Data Validation with Pydantic
Why this matters
Python's type annotations are not enforced at runtime — you can write def foo(x: int) and pass "hello" without error. This means data from external sources (JSON APIs, config files, user input, IPC messages) arrives unvalidated. Without explicit validation, you get silent data corruption or mysterious AttributeError exceptions deep in your code, far from where the bad data was accepted.
Pydantic solves this by parsing and validating data at the boundary where it enters your system. If validation fails, you get a clear ValidationError with field names and constraints right at the entry point.
The companion to Pydantic is Python's built-in @dataclass. Knowing when to use each is as important as knowing how to use them.
The Decision Rule
Ask: does this data cross a boundary where it must be validated or serialized?
- Yes → Pydantic v2
BaseModel. Parsed from JSON/YAML/an API, validated against constraints, serialized back out, or shared as a domain model between libraries. You get type coercion,Field(...)constraints, validators, andmodel_dump()/model_validate_json()for free. - No → plain
@dataclass. Lightweight internal value bundles a caller assembles in-process. No validation, no serialization, minimal overhead.
| You have... | Use |
|---|---|
| Model loaded from / dumped to JSON / YAML | BaseModel |
| Field with a numeric range or required constraint | BaseModel + Field(...) |
| Domain object passed between libraries / over IPC | BaseModel |
| Immutable value object that must validate | BaseModel + ConfigDict(frozen=True) |
| Bag of arguments one caller builds and passes once | @dataclass |
| Wrapper around an opaque object (handle, numpy/zarr array) | @dataclass or BaseModel + PrivateAttr |
| Small hot-path record with fixed fields | @dataclass(slots=True) |
Install
uv add pydanticPattern 1 — Validated Domain Model
The minimal form: define a BaseModel, use Field(...) for constraints.
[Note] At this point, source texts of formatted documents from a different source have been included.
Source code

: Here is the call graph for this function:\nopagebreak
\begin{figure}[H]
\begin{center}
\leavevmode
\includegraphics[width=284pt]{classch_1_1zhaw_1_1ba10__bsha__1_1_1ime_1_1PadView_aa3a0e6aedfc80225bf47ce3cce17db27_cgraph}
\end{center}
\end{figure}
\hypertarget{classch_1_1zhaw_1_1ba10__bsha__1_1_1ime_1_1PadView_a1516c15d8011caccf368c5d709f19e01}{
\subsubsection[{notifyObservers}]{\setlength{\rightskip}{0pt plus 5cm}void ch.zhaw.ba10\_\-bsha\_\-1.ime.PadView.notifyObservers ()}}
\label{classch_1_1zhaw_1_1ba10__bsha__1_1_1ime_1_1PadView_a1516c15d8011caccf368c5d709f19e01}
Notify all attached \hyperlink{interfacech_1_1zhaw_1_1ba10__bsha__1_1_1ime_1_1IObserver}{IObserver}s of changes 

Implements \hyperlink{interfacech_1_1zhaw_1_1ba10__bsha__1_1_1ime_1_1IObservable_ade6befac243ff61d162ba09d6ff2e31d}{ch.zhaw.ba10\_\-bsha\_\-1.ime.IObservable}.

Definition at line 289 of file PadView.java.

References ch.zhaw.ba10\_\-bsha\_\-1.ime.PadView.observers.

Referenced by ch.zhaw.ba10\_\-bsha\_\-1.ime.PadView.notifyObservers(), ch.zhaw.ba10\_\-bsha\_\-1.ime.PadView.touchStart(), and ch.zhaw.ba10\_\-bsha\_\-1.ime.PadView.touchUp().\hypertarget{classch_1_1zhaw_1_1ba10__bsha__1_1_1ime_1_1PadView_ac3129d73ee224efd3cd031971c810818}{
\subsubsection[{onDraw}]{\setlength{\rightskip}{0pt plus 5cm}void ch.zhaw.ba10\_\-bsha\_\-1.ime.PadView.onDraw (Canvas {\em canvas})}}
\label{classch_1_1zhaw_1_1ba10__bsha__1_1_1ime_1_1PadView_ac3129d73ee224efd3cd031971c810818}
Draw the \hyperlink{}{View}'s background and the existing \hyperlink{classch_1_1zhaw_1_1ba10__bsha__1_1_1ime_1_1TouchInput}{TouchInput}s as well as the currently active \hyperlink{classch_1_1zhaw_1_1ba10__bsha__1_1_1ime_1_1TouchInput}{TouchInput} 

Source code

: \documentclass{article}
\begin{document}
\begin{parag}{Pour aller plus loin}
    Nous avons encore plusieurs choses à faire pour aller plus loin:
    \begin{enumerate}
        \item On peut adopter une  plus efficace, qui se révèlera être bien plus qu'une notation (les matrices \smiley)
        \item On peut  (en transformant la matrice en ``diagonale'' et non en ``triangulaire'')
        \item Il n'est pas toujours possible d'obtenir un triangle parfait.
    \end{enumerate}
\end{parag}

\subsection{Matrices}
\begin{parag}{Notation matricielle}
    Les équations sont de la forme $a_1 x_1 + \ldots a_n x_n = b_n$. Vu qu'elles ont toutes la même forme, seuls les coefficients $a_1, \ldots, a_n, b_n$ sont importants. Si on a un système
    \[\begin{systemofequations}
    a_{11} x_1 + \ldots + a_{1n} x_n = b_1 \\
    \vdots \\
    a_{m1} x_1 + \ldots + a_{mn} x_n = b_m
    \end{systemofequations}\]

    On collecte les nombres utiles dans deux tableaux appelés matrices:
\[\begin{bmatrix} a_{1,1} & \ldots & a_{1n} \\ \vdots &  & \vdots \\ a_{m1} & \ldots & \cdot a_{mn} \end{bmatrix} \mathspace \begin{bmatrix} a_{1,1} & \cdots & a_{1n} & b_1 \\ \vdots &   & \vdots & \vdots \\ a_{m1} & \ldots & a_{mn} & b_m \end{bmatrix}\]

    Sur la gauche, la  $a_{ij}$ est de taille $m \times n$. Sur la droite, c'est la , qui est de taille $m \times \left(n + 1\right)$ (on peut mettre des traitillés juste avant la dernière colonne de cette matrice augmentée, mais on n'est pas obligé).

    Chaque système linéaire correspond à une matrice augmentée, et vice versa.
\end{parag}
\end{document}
Field(..., ge=0, le=1) marks the field required AND bounded. Plain fields with no constraint need no Field.
from __future__ import annotations
from typing import Literal
from pydantic import BaseModel, Field
StockMaterialCode = Literal["P_STEEL", "N_NONFERROUS"]
MillOperationType = Literal["slotting", "roughing", "finishing"]
class MillCuttingParams(BaseModel):
operation_type: MillOperationType
stock_material_code: StockMaterialCode
spindle_speed_rpm: float
feed_rate_ipm: float
min_rdoc_fraction: float = Field(..., ge=0, le=1)
max_rdoc_fraction: float = Field(..., ge=0, le=1)Constructing MillCuttingParams(..., min_rdoc_fraction=1.5) raises ValidationError immediately — not a surprise crash later.
Models compose by inheritance and round-trip through JSON:
class ToolGeometry(BaseModel):
catalog_id: str
units: Literal["in", "mm"]
cutter_diameter_mm: float
number_of_flutes: int
class CatalogTool(ToolGeometry):
mill_cutting_params: list[MillCuttingParams] | None = None
tool = CatalogTool.model_validate_json(raw_json)
payload = tool.model_dump_json()Pattern 2 — Immutable Value Object (Frozen)
frozen=True makes instances hashable (usable as dict keys); assignment after construction raises. Use this for analysis or detection results that downstream code reads but must never edit.
from pydantic import BaseModel, ConfigDict
Vec3 = tuple[float, float, float]
class Hole(BaseModel):
"""A drillable hole feature detected from an input model."""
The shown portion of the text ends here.